Your task – Read through the listing below and copy each line in which the word "images" occurs.
********************
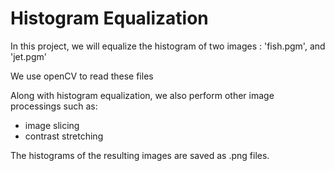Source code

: # Histogram Equalization

In this project, we will equalize the histogram of two images : 'fish.pgm', and 'jet.pgm'

We use openCV to read these files

Along with histogram equalization, we also perform other image processings such as:
- image slicing
- contrast stretching

The histograms of the resulting images are saved as .png files.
********************
Result of the task –
In this project, we will equalize the histogram of two images : 'fish.pgm', and 'jet.pgm'
The histograms of the resulting images are saved as .png files.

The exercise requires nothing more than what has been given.